**What is expected**
In the entries below, the word "shows" appears on some lines. Copy each of those lines.

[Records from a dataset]
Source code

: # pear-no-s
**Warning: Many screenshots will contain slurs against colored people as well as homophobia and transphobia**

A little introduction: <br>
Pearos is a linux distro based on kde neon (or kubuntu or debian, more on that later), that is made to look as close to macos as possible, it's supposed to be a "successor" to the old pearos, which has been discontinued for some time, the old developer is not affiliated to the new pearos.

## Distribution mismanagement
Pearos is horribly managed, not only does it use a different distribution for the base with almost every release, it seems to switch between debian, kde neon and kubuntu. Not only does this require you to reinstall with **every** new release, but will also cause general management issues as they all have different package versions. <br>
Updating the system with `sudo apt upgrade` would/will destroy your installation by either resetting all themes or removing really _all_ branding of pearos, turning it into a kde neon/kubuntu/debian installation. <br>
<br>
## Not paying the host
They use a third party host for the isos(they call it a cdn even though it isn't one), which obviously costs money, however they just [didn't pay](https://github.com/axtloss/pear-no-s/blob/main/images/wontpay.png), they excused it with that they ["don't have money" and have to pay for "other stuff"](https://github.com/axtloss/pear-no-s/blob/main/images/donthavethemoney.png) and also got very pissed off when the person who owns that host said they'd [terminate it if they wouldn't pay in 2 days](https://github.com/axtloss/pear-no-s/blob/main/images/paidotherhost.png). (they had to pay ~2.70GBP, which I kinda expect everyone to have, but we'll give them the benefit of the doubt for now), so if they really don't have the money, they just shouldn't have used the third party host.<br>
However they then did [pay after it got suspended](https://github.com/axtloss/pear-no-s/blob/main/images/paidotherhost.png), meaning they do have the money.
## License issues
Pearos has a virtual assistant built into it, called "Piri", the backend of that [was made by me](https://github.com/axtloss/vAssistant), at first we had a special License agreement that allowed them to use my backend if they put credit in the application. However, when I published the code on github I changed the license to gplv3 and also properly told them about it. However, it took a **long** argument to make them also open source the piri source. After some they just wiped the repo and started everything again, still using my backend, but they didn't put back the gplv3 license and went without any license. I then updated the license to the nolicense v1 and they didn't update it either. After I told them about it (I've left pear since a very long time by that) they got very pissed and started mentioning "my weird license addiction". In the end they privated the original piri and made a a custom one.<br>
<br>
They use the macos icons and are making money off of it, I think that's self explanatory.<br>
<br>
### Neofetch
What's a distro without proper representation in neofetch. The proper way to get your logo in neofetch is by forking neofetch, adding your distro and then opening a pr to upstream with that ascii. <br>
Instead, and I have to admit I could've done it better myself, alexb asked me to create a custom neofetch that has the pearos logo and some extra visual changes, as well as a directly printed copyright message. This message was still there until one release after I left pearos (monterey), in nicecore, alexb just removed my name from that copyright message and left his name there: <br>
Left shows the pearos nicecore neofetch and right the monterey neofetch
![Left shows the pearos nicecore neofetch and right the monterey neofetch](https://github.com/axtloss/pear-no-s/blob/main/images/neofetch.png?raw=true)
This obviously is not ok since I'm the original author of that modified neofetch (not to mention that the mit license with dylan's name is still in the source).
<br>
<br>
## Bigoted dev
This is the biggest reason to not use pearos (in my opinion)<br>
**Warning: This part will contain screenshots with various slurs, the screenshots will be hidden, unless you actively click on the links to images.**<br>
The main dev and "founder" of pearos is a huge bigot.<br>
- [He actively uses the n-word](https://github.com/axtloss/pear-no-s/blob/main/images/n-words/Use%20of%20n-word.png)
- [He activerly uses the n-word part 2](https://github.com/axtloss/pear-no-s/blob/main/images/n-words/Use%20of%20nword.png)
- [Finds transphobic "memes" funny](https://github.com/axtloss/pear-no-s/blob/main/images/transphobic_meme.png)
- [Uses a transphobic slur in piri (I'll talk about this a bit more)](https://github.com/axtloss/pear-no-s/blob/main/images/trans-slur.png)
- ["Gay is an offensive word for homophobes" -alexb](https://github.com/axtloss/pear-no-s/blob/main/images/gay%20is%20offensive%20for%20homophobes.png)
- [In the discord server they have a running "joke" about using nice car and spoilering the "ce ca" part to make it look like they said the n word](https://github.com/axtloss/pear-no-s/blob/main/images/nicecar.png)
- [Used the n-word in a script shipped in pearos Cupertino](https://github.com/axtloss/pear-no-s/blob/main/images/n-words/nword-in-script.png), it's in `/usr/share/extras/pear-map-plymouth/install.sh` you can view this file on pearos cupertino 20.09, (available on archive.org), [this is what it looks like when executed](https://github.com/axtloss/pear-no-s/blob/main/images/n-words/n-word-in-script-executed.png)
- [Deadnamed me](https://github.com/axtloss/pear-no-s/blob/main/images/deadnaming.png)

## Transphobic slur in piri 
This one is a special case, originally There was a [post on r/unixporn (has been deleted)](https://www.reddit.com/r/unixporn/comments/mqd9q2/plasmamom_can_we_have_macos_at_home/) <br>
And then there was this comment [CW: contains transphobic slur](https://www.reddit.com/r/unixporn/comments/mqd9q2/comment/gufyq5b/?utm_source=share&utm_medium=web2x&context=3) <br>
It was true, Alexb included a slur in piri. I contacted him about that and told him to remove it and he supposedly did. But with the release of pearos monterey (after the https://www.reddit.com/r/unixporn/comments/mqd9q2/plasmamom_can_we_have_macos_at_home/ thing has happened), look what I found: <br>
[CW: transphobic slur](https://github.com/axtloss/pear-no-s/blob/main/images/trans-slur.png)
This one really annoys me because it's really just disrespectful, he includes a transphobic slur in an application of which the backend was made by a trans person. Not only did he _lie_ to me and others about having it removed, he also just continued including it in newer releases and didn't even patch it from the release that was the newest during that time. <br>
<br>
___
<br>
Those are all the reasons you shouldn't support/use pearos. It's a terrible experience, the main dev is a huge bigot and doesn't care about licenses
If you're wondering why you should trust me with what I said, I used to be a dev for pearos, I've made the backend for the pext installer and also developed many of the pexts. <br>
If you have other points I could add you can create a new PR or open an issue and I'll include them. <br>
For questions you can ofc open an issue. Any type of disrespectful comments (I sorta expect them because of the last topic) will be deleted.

**Answer to this problem**
Left shows the pearos nicecore neofetch and right the monterey neofetch
![Left shows the pearos nicecore neofetch and right the monterey neofetch](https://github.com/axtloss/pear-no-s/blob/main/images/neofetch.png?raw=true)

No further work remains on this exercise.